Fethiye’nin Kokuları

Fethiye’nin Kokuları

Yazımıza Fethiye’nin kokuları diye başlık atınca, geçmişten bugüne gezinmemiz, oldukça geniş bir açıdan bakmamız ve nostaljiyi yâd etmemiz gerekiyor.  

Buyrun başlayalım.

Memleketimiz ile anılan ilk koku hepimizin tahmin edebileceği gibi denize aittir.
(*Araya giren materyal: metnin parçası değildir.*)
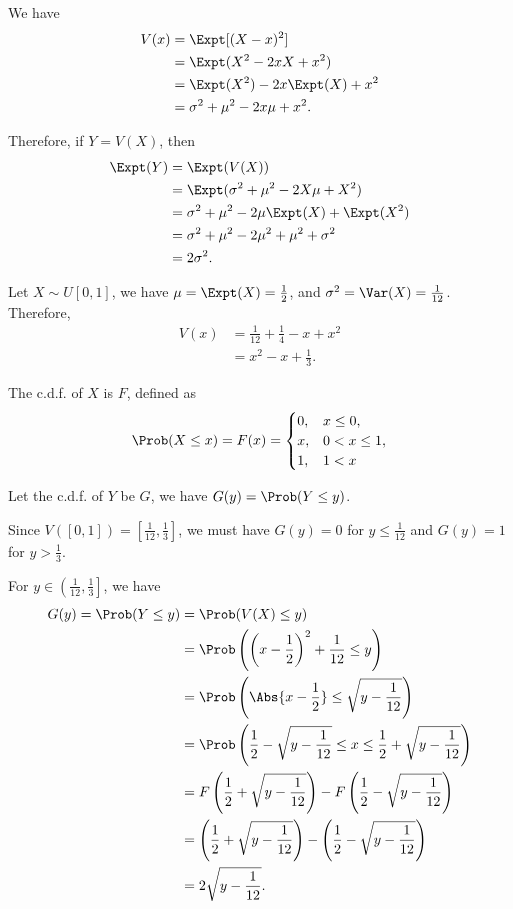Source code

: \Question{\currfilebase}

We have
\begin{align*}
    V(x) &= \Expt[(X-x)^2]\\
    &= \Expt(X^2 - 2xX + x^2)\\
    &= \Expt(X^2) - 2x\Expt(X) + x^2\\
    &= \sigma^2 + \mu^2 - 2x\mu + x^2.
\end{align*}

Therefore, if \(Y = V(X)\), then
\begin{align*}
    \Expt(Y) &= \Expt(V(X))\\
    &= \Expt(\sigma^2 + \mu^2 - 2X\mu + X^2)\\
    &= \sigma^2 + \mu^2 - 2\mu \Expt(X) + \Expt(X^2)\\
    &= \sigma^2 + \mu^2 - 2\mu^2 + \mu^2 + \sigma^2\\
    &= 2\sigma^2.
\end{align*}

Let \(X \sim U[0, 1]\), we have \(\mu = \Expt(X) = \frac{1}{2}\), and \(\sigma^2 = \Var(X) = \frac{1}{12}\). Therefore,
\begin{align*}
    V(x) &= \frac{1}{12} + \frac{1}{4} - x + x^2\\
    &= x^2 - x + \frac{1}{3}.
\end{align*}

The c.d.f. of \(X\) is \(F\), defined as
\[
\Prob(X \leq x) = F(x) =
\begin{cases}
    0, & x \leq 0,\\
    x, & 0 < x \leq 1,\\
    1, & 1 < x
\end{cases}
\]

Let the c.d.f. of \(Y\) be \(G\), we have \(G(y) = \Prob(Y \leq y)\).

Since \(V([0, 1]) = \left[\frac{1}{12}, \frac{1}{3}\right]\), we must have \(G(y) = 0\) for \(y \leq \frac{1}{12}\) and \(G(y) = 1\) for \(y > \frac{1}{3}\).

For \(y \in \left(\frac{1}{12}, \frac{1}{3}\right]\), we have
\begin{align*}
    G(y) = \Prob(Y \leq y) &= \Prob(V(X) \leq y)\\
    &= \Prob\left(\left(x - \frac{1}{2}\right)^2 + \frac{1}{12} \leq y\right)\\
    &= \Prob\left(\Abs{x - \frac{1}{2}} \leq \sqrt{y - \frac{1}{12}}\right)\\
    &= \Prob\left(\frac{1}{2} - \sqrt{y - \frac{1}{12}} \leq x \leq \frac{1}{2} + \sqrt{y - \frac{1}{12}}\right)\\
    &= F\left(\frac{1}{2} + \sqrt{y - \frac{1}{12}}\right) - F\left(\frac{1}{2} - \sqrt{y - \frac{1}{12}}\right)\\
    &= \left(\frac{1}{2} + \sqrt{y - \frac{1}{12}}\right) - \left(\frac{1}{2} - \sqrt{y - \frac{1}{12}}\right)\\
    &= 2 \sqrt{y - \frac{1}{12}}.
\end{align*}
Deniz kokusu.

Kordonda denizden yeni çıkmış ağlardan yayılan iyot, yosun ve taze balık kokusu.

Yine kordon boyundaki işletmelerden yayılan, simit, taze demlenmiş çay ve köpüğü üstünde kahve kokusu.
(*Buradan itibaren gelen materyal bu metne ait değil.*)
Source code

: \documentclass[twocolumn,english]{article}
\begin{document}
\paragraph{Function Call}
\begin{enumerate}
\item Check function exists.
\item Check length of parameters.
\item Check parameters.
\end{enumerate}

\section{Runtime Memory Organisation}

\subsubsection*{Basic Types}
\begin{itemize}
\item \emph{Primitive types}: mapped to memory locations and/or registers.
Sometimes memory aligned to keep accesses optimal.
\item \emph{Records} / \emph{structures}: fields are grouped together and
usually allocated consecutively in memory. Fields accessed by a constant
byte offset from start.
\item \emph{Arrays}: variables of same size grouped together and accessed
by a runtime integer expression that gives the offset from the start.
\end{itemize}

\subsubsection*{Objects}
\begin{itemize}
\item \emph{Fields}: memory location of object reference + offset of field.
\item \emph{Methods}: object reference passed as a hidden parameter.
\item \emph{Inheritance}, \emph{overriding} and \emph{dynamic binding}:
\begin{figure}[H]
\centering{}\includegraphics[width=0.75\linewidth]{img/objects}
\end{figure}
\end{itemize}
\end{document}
Şehrimizin etrafındaki ormanlarından gelen çam ve reçine kokusu.

Yağmur yağınca mutluluk dağıtan toprak ve ozon kokusu.

Geçmişin Paspatur’unda Manavın fırınından yayılan tava ekmeği, tatlı maya kokusu.

Burma bıyıklı Börekçi Mustafa Amca’nın, ada usulü kıymalı böreğinin kokusu.

Erdoğan Amca’nın (Kıvrak) küçük dükkânından çıkıp bütün pazaryerini kaplayan taze çekilmiş kahve kokusu.

Balık pazarının tezgâhlarında Akdeniz ve Ege’nin balıklarının elvan elvan kokuları.

Eski caminin karşısında Devran Usta’nın çorbalarının kokusu.

Rafet Restoran’dan tüten ızgara Lağos kokusu.

Yıldırım Abi’nin (Özdemir) kızgın yağa çozzz diye attığı ciğerlerin kokusu.

Seki’den elma, Zorla’dan şeftali, Kargı’dan portakal çiçeği, Yanıklar’dan günlük, Kaya’dan kavun, Faralya’dan kayısı kokusu.

Üzümlü’den pekmez, Kayadibi’den nar ekşisi, Gökçeovacık’tan soğuk sıkım zeytinyağı kokusu.

Cengiz Usta’nın Sevim Pastanesinden sütlü dondurma, Levent pastanesinden keşkül kokusu.

Cuma pazarında saç böreği, mısır ekmeği, yeni pişmiş bazlamada eriyen tereyağı kokusu.

İlk kaşıkta ekşisi hissedilen moyulu (boy otu) tarhanadan yayılan şifa kokusu.

Düğünlerde dibi tutmuş keşkek, etli nohut, sıralı (arapsaçı) ot kavurması kokusu.

Kışın nergis, baharın papatya, saksıda franzola, balkonda çelebi zambağı kokusu.

Bayram namazlarında camilerimizdeki gül kokusu.

Fethiye’mizin hafızalara kazınmış kokuları birbirinden güzel ve bir o kadar da anlam yüklüdür.

Geçmişten günümüze memleketimle özdeşleşmiş bu güzel kokulara tabiri caiz ise savaş açmış bir takım kokular peydahlandı. Şimdi de bu yeni yetme kokulara bakalım.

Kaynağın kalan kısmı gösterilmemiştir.